The 3 Commandments of Full Fat Fun

Q: What am I bad at?

A: Following my own advice.

For example, I keep a checklist of the simple and mostly free things I’ve learned (some, the hard way, multiple times) to incorporate into each day to make me feel happier.

And as much as I value feeling joyful, alive, and engaged; do I do those things every day?

Like a dentist who doesn’t brush her own teeth, the answer, my friends, is no.

I am good at doing the things on my list that require discipline: going to bed at 9 p.m., getting up early, meditating, writing in my journal, exercising, and doing satisfying work. Sticking to those routines makes me feel accomplished, and I’m rewarded with tangible results.

While taking breaks, having fun, and prioritizing time with friends are the stuff of a well-lived, joyful life, it’s easy for me to go for long periods without making time for them. And I know why: spending time being silly, gadding about with friends, and having fun simply for the sake of it feels like kids’ stuff, and not a good use of time for a serious grown-up adult and mother.

For me, “doing hard things” means taking a break from work, and prioritizing friends, play, and laughter. And so, as I prepare to turn 50 at the end of August, I’m challenging myself to follow my own advice and make more time for life-affirming, non-productive, good old-fashioned fun.

But what is fun, now that I’m indisputably an adult?

I’ve been conditioned to believe that normal (ahem, fully dressed) adult fun takes place at dinners and cocktail parties, where people look and behave appropriately, make polite chit-chat, eat, drink, and then go home.

That kind of fun feels like the reduced-fat version of the total delight I remember experiencing as a little girl at birthday parties which were packed with entertainment, games, and special treats. It’s a watered-down version of the fun I had in my twenties when my free time was spent dancing and singing with abandon at parties or bars with friends, or laughing until we cried while recounting embarrassing things we’d said or done, while watching terrible movies. Back then, we regularly threw parties with ridiculous themes (“come as your grandma!”) as an excuse to put on silly costumes.
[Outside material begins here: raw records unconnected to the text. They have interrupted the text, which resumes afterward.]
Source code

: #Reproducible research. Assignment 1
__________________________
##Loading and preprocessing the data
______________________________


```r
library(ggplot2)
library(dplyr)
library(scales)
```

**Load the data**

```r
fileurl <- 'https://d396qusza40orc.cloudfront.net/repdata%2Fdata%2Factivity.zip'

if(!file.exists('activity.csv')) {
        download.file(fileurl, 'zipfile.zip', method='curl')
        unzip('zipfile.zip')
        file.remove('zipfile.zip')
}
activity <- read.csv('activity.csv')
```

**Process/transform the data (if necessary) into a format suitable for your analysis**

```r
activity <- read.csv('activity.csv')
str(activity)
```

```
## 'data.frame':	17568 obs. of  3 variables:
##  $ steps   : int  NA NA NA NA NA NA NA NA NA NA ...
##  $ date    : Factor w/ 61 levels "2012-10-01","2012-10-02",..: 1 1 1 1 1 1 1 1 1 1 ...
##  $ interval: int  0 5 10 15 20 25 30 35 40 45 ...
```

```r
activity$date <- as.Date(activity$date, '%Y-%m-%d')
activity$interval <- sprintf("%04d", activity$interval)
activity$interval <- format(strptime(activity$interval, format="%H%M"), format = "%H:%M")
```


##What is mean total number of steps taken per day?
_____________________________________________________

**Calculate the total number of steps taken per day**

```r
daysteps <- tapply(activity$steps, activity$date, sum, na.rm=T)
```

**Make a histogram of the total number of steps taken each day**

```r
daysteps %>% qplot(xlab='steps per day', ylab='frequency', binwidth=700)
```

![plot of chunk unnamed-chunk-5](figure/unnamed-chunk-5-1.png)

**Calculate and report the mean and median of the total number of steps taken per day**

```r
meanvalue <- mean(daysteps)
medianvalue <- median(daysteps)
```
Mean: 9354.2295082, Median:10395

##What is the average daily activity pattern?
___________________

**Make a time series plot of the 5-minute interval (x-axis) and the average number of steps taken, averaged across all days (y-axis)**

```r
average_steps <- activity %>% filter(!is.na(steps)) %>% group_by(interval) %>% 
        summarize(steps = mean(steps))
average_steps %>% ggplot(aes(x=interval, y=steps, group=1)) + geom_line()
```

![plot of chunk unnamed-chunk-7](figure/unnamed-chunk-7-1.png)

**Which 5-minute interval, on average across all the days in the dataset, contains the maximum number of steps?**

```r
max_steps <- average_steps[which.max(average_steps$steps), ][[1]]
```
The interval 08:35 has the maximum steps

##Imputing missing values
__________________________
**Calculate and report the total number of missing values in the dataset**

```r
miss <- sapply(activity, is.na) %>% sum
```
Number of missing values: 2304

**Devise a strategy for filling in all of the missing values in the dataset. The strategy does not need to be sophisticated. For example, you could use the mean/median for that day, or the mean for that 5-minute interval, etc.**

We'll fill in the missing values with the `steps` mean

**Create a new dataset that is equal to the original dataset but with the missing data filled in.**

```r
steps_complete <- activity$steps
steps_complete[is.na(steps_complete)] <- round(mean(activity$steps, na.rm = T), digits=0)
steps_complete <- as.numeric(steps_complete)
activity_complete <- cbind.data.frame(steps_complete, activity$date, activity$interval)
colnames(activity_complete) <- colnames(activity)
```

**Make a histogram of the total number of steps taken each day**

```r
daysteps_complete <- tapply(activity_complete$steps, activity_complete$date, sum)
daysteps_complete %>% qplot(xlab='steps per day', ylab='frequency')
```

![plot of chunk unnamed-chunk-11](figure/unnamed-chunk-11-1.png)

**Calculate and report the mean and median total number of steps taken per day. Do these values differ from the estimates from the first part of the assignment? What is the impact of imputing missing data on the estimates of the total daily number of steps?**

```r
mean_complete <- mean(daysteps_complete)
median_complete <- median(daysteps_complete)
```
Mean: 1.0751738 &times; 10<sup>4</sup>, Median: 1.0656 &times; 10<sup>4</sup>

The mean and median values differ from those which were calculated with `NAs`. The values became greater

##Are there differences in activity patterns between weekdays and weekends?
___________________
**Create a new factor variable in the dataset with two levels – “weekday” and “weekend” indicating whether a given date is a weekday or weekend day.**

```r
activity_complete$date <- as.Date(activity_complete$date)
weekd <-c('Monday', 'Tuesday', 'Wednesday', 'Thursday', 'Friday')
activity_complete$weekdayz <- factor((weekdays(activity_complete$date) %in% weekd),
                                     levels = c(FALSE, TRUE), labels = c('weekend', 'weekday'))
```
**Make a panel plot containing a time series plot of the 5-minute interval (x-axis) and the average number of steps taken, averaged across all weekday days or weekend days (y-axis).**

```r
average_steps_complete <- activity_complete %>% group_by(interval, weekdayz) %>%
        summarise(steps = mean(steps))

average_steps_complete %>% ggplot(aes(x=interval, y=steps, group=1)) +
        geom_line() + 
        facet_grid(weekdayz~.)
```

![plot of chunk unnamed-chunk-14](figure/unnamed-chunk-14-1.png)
Having fun produces absolutely nothing productive, just a sense of gleeful exhilaration and memories so vivid they can summon good feelings for years: the kind of feelings and memories I want to continue having, no matter how old I am.

As I’ve thought more about my lack-of-fun dilemma, I’ve discovered three key ingredients that unlock my ability to have fun:

  1. The right people;

  2. A sense of spaciousness that allows me to disconnect from my everyday adult obligations; and

  3. No phone.

Sure, I enjoy belting out the words to Blame it on the Boogie when I’m alone in my car, but it’s not nearly as fun as singing and dancing along with good friends who aren’t judging my terrible moves. To feel truly exhilarated and in the moment, I need my phone set to silent and out of sight so that I can be blissfully ignorant of incoming messages, upcoming deadlines, or depressing headlines.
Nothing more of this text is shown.